TASK GOAL
The result must match the data exactly, line for line.

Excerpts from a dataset
____________________
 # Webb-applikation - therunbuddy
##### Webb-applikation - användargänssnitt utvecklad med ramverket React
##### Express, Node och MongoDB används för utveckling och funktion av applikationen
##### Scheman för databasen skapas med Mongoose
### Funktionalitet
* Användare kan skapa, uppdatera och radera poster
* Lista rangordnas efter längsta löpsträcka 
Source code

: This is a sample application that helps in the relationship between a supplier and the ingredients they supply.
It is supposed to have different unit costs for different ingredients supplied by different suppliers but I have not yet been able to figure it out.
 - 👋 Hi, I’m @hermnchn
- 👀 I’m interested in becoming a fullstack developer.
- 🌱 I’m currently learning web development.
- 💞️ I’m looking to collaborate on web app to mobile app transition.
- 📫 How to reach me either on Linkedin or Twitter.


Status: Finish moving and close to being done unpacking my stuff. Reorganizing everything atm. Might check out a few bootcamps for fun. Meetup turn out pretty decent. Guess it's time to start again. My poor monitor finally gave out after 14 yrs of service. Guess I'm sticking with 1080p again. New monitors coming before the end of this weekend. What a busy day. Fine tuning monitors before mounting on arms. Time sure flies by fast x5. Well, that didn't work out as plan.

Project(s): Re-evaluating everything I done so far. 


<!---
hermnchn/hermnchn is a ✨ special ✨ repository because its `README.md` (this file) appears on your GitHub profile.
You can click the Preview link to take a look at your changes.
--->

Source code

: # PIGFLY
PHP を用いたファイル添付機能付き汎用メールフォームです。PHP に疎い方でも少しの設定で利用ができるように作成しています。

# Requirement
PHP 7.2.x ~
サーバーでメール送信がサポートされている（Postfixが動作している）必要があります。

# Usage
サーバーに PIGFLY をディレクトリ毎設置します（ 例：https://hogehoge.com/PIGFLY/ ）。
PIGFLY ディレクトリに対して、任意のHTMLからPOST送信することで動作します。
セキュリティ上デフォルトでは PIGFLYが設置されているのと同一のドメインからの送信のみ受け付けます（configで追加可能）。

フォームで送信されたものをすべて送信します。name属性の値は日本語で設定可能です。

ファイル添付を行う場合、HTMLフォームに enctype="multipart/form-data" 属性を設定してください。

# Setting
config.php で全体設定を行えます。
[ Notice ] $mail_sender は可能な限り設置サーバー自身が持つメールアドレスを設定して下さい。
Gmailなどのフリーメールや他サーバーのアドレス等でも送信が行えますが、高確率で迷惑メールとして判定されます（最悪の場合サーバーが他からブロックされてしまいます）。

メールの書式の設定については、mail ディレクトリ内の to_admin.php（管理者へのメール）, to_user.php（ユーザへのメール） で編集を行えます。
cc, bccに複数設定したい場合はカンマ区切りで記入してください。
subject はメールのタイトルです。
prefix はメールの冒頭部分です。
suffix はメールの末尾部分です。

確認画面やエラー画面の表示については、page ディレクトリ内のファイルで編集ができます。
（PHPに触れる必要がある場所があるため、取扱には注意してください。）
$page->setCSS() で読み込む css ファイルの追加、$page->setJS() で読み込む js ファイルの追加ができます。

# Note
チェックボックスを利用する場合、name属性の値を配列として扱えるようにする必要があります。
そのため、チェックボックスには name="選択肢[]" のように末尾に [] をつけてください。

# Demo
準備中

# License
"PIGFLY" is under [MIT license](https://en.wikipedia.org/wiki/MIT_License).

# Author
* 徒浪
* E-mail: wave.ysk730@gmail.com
____________________
WRITTEN ANSWER
 # Webb-applikation - therunbuddy
##### Webb-applikation - användargänssnitt utvecklad med ramverket React
##### Express, Node och MongoDB används för utveckling och funktion av applikationen
##### Scheman för databasen skapas med Mongoose
### Funktionalitet
* Användare kan skapa, uppdatera och radera poster
* Lista rangordnas efter längsta löpsträcka 
Source code

: This is a sample application that helps in the relationship between a supplier and the ingredients they supply.
It is supposed to have different unit costs for different ingredients supplied by different suppliers but I have not yet been able to figure it out.
 - 👋 Hi, I’m @hermnchn
- 👀 I’m interested in becoming a fullstack developer.
- 🌱 I’m currently learning web development.
- 💞️ I’m looking to collaborate on web app to mobile app transition.
- 📫 How to reach me either on Linkedin or Twitter.


Status: Finish moving and close to being done unpacking my stuff. Reorganizing everything atm. Might check out a few bootcamps for fun. Meetup turn out pretty decent. Guess it's time to start again. My poor monitor finally gave out after 14 yrs of service. Guess I'm sticking with 1080p again. New monitors coming before the end of this weekend. What a busy day. Fine tuning monitors before mounting on arms. Time sure flies by fast x5. Well, that didn't work out as plan.

Project(s): Re-evaluating everything I done so far. 


<!---
hermnchn/hermnchn is a ✨ special ✨ repository because its `README.md` (this file) appears on your GitHub profile.
You can click the Preview link to take a look at your changes.
--->

Source code

: # PIGFLY
PHP を用いたファイル添付機能付き汎用メールフォームです。PHP に疎い方でも少しの設定で利用ができるように作成しています。

# Requirement
PHP 7.2.x ~
サーバーでメール送信がサポートされている（Postfixが動作している）必要があります。

# Usage
サーバーに PIGFLY をディレクトリ毎設置します（ 例：https://hogehoge.com/PIGFLY/ ）。
PIGFLY ディレクトリに対して、任意のHTMLからPOST送信することで動作します。
セキュリティ上デフォルトでは PIGFLYが設置されているのと同一のドメインからの送信のみ受け付けます（configで追加可能）。

フォームで送信されたものをすべて送信します。name属性の値は日本語で設定可能です。

ファイル添付を行う場合、HTMLフォームに enctype="multipart/form-data" 属性を設定してください。

# Setting
config.php で全体設定を行えます。
[ Notice ] $mail_sender は可能な限り設置サーバー自身が持つメールアドレスを設定して下さい。
Gmailなどのフリーメールや他サーバーのアドレス等でも送信が行えますが、高確率で迷惑メールとして判定されます（最悪の場合サーバーが他からブロックされてしまいます）。

メールの書式の設定については、mail ディレクトリ内の to_admin.php（管理者へのメール）, to_user.php（ユーザへのメール） で編集を行えます。
cc, bccに複数設定したい場合はカンマ区切りで記入してください。
subject はメールのタイトルです。
prefix はメールの冒頭部分です。
suffix はメールの末尾部分です。

確認画面やエラー画面の表示については、page ディレクトリ内のファイルで編集ができます。
（PHPに触れる必要がある場所があるため、取扱には注意してください。）
$page->setCSS() で読み込む css ファイルの追加、$page->setJS() で読み込む js ファイルの追加ができます。

# Note
チェックボックスを利用する場合、name属性の値を配列として扱えるようにする必要があります。
そのため、チェックボックスには name="選択肢[]" のように末尾に [] をつけてください。

# Demo
準備中

# License
"PIGFLY" is under [MIT license](https://en.wikipedia.org/wiki/MIT_License).

# Author
* 徒浪
* E-mail: wave.ysk730@gmail.com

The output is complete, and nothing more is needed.